Ability to solve problems appropriately using job knowledge and current policies/procedures.
Ability to work cooperatively with members of the healthcare delivery team and staff, ability to handle frequent interruptions and adapt to changes in workload and work schedule and to respond quickly to urgent requests.
Must be able to maintain strict confidentiality of all personal/health sensitive information and ensure compliance of HIPAA rules and regulations.
ESSENTIAL RESPONSIBILITIES / DUTIES:
Abiding by the Standards of Ethical Coding as set forth by the American Health Information Management Association (AHIMA) and adhering to official coding guidelines and departmental procedures, the Medical Coder:
Reviews patient medical records and abstracts medical data that identifies all diagnoses and procedures. Codes diagnoses, procedures, and appropriate modifiers from the medical record documentation using ICD-10-CM/PCS, CPT4/HCPCS classification systems. Refers to a computerized encoding system, written coding aids and other reference materials to ensure accurate coding for billing.
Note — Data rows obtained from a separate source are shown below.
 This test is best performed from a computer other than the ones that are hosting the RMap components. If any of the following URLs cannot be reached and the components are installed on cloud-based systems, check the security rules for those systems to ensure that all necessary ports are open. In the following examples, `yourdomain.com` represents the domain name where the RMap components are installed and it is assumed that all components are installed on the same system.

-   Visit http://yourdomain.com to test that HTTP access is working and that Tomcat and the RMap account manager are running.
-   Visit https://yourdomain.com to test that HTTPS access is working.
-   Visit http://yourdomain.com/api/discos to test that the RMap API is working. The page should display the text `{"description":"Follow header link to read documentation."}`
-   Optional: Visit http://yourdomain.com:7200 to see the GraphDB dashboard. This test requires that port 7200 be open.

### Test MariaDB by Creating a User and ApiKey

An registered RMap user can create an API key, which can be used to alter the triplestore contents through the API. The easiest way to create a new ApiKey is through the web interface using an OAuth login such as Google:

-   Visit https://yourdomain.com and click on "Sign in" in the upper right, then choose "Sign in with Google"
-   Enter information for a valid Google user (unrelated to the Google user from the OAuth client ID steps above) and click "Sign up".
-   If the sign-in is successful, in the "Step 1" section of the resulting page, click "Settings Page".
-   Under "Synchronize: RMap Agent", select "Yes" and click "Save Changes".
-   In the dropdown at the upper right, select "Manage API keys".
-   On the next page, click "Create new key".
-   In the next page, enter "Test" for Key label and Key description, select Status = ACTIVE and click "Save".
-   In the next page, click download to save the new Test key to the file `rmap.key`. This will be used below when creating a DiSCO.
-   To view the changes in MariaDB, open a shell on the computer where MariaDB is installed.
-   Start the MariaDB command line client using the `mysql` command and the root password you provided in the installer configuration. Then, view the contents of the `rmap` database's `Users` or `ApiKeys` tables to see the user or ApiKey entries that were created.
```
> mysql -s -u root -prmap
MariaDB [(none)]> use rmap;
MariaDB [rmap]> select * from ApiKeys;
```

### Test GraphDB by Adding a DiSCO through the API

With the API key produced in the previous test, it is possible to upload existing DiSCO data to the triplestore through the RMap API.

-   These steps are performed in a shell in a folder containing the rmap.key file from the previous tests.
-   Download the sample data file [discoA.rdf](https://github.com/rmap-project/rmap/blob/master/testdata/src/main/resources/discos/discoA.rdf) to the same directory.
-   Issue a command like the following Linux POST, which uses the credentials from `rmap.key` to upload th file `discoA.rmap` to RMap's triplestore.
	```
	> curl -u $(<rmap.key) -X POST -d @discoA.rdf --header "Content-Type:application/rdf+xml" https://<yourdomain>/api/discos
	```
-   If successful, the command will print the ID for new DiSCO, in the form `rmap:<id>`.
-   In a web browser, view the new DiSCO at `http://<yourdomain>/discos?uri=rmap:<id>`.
Sequences diagnoses, procedures and complications by following ICD-10-CM/PCS, CPT-4, the Uniform Hospital Discharge Data Set (UHDDS); adheres to the Official Guidelines for Coding and Reporting, Coding Clinic guidelines and other regulatory guidelines as appropriate. Consults with the CDCI team to request appropriate physician or appropriate medical staff to clarify medical record information.
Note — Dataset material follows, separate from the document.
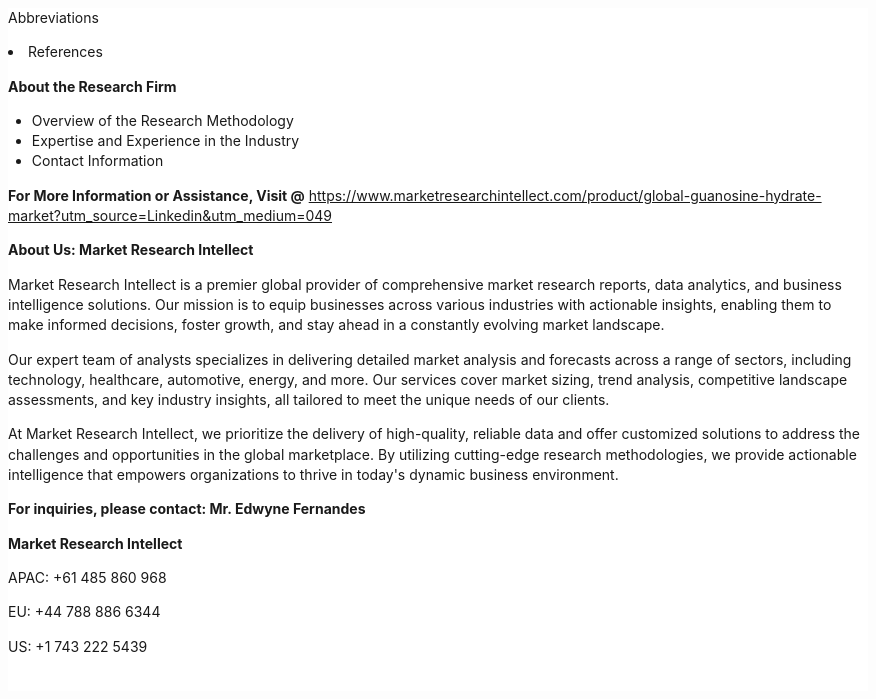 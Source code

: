 Abbreviations</li><li>References</li></ul><p><strong>About the Research Firm</strong></p><ul><li>Overview of the Research Methodology</li><li>Expertise and Experience in the Industry</li><li>Contact Information</li></ul></div><div class="article-main__content" data-test-id="publishing-text-block"><p><span class="font-[700]"><strong>For More Information or Assistance, Visit @</strong>&nbsp;<a href="https://www.marketresearchintellect.com/product/global-guanosine-hydrate-market?utm_source=Linkedin&utm_medium=049">https://www.marketresearchintellect.com/product/global-guanosine-hydrate-market?utm_source=Linkedin&utm_medium=049</a></span></p><p><strong>About Us: Market Research Intellect</strong></p><p>Market Research Intellect is a premier global provider of comprehensive market research reports, data analytics, and business intelligence solutions. Our mission is to equip businesses across various industries with actionable insights, enabling them to make informed decisions, foster growth, and stay ahead in a constantly evolving market landscape.</p><p>Our expert team of analysts specializes in delivering detailed market analysis and forecasts across a range of sectors, including technology, healthcare, automotive, energy, and more. Our services cover market sizing, trend analysis, competitive landscape assessments, and key industry insights, all tailored to meet the unique needs of our clients.</p><p>At Market Research Intellect, we prioritize the delivery of high-quality, reliable data and offer customized solutions to address the challenges and opportunities in the global marketplace. By utilizing cutting-edge research methodologies, we provide actionable intelligence that empowers organizations to thrive in today's dynamic business environment.</p><p><strong>For inquiries, please contact: Mr. Edwyne Fernandes</strong></p><p><strong>Market Research Intellect</strong></p><p>APAC: +61 485 860 968</p><p>EU: +44 788 886 6344</p><p>US: +1 743 222 5439</p></div><div class="article-main__content" data-test-id="publishing-text-block">&nbsp;</div>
Assigns grouper codes to each record according to patient type and financial class (DRG, ASC, APG, etc.). Enters coded/abstracted information in grouper, analyzes groupings, and assigns the appropriate grouper for appropriate and accurate reimbursement. Data enters abstracted information into the Medical Center's computerized database.
Assists the clinical documentation specialists in medical record documentation auditing as needed.
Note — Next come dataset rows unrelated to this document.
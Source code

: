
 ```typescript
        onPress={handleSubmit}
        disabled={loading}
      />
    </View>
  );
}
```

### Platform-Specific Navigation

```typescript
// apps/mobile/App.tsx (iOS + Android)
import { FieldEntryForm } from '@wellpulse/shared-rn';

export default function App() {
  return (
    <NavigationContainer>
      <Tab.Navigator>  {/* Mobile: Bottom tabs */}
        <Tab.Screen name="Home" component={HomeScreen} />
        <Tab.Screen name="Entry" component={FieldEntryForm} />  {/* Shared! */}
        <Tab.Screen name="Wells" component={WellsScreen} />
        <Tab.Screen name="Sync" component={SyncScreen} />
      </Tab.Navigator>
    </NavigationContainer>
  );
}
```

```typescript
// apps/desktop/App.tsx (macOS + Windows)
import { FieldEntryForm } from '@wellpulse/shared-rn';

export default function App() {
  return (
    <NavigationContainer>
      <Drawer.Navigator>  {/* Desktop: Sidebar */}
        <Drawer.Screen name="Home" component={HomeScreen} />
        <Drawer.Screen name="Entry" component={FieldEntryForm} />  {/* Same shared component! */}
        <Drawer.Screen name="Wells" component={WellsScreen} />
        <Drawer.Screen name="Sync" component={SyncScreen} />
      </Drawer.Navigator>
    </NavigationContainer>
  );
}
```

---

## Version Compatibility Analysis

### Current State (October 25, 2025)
Maintains accuracy rate of 95% or better.
Maintains productivity standards set forth in Departmental Policies and procedures.
Contacts Medical Records departments to track missing records so that all records can be billed.
Maintains professional skills and knowledge of coding through attendance at in-service programs, conferences, workshops and other educational programs and review of current literature. Assist in training new personnel in department coding procedures.
Utilizes hospital's behavioral standards as the basis for decision making and to facilitate the hospital's goals and mission.
Follows established Hospital infection control and safety procedures.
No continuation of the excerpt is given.